In connection with the transaction described in this announcement, the Managers and any of their affiliates, acting as investors for their own accounts, may subscribe for or purchase securities and in that capacity may retain, purchase, sell, offer to sell or otherwise deal for their own accounts in such securities of the Company or related investments in connection with the transactions described in this announcement or otherwise. Accordingly, references in any subscription materials to the securities being issued, offered, subscribed, acquired, placed or otherwise dealt in should be read as including any issue or offer to, or subscription, acquisition, placing or dealing by, the Managers and any of their affiliates acting as investors for their own accounts. The Managers do not intend to disclose the extent of any such investment or transactions otherwise than in accordance with any legal or regulatory obligations to do so.
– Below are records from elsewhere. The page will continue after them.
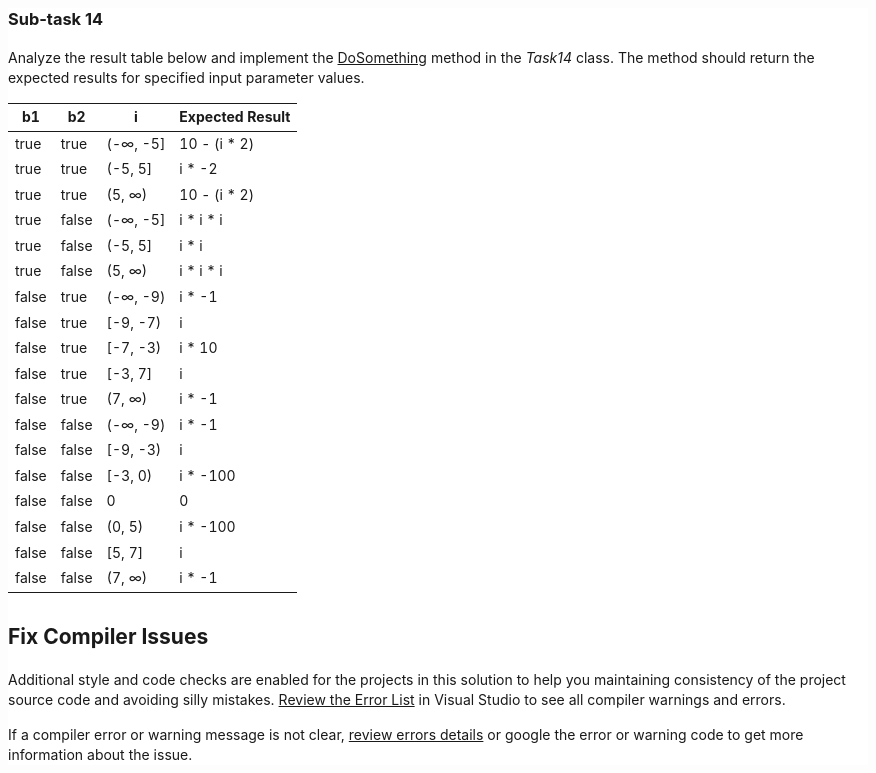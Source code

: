 
### Sub-task 14

Analyze the result table below and implement the [DoSomething](IfStatements/Task14.cs#L5) method in the _Task14_ class. The method should return the expected results for specified input parameter values.

| b1    | b2    | i              | Expected Result       |
|-------|-------|----------------|-----------------------|
| true  | true  | (-&infin;, -5] | 10 - (i * 2)          |
| true  | true  | (-5, 5]        | i * -2                |
| true  | true  | (5, &infin;)   | 10 - (i * 2)          |
| true  | false | (-&infin;, -5] | i * i * i             |
| true  | false | (-5, 5]        | i * i                 |
| true  | false | (5, &infin;)   | i * i * i             |
| false | true  | (-&infin;, -9) | i * -1                |
| false | true  | [-9, -7)       | i                     |
| false | true  | [-7, -3)       | i * 10                |
| false | true  | [-3, 7]        | i                     |
| false | true  | (7, &infin;)   | i * -1                |
| false | false | (-&infin;, -9) | i * -1                |
| false | false | [-9, -3)       | i                     |
| false | false | [-3, 0)        | i * -100              |
| false | false | 0              | 0                     |
| false | false | (0, 5)         | i * -100              |
| false | false | [5, 7]         | i                     |
| false | false | (7, &infin;)   | i * -1                |


## Fix Compiler Issues

Additional style and code checks are enabled for the projects in this solution to help you maintaining consistency of the project source code and avoiding silly mistakes. [Review the Error List](https://docs.microsoft.com/en-us/visualstudio/ide/find-and-fix-code-errors#review-the-error-list) in Visual Studio to see all compiler warnings and errors.

If a compiler error or warning message is not clear, [review errors details](https://docs.microsoft.com/en-us/visualstudio/ide/find-and-fix-code-errors#review-errors-in-detail) or google the error or warning code to get more information about the issue.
Matters discussed in this announcement may constitute forward-looking statements. Forward-looking statements are statements that are not historical facts and may be identified by words such as “believe”, “aim”, “expect”, “anticipate”, “intend”, “estimate”, “will”, “may”, “continue”, “should” and similar expressions. The forward-looking statements in this release are based upon various assumptions, many of which are based, in turn, upon further assumptions. Although the Company believes that these assumptions were reasonable when made, these assumptions are inherently subject to significant known and unknown risks, uncertainties, contingencies, and other important factors which are difficult or impossible to predict and are beyond its control. Such risks, uncertainties, contingencies, and other important factors could cause actual events to differ materially from the expectations expressed or implied in this release by such forward-looking statements. Forward-looking statements speak only as of the date they are made and cannot be relied upon as a guide to future performance. The Company, the Managers and their respective affiliates expressly disclaims any obligation or undertaking to update, review or revise any forward-looking statement contained in this announcement whether as a result of new information, future developments or otherwise. The information, opinions and forward-looking statements contained in this announcement speak only as at its date and are subject to change without notice.
This information is considered to be inside information pursuant to the EU Market Abuse Regulation (MAR) and is subject to the disclosure requirements pursuant to MAR article 17 and Section 5-12 the Norwegian Securities Trading Act. This stock exchange announcement was published by Prerna Nandwani, Corporate Communications Manager at Shelf Drilling, Ltd on 23 June 2022 at 16:35 (CEST).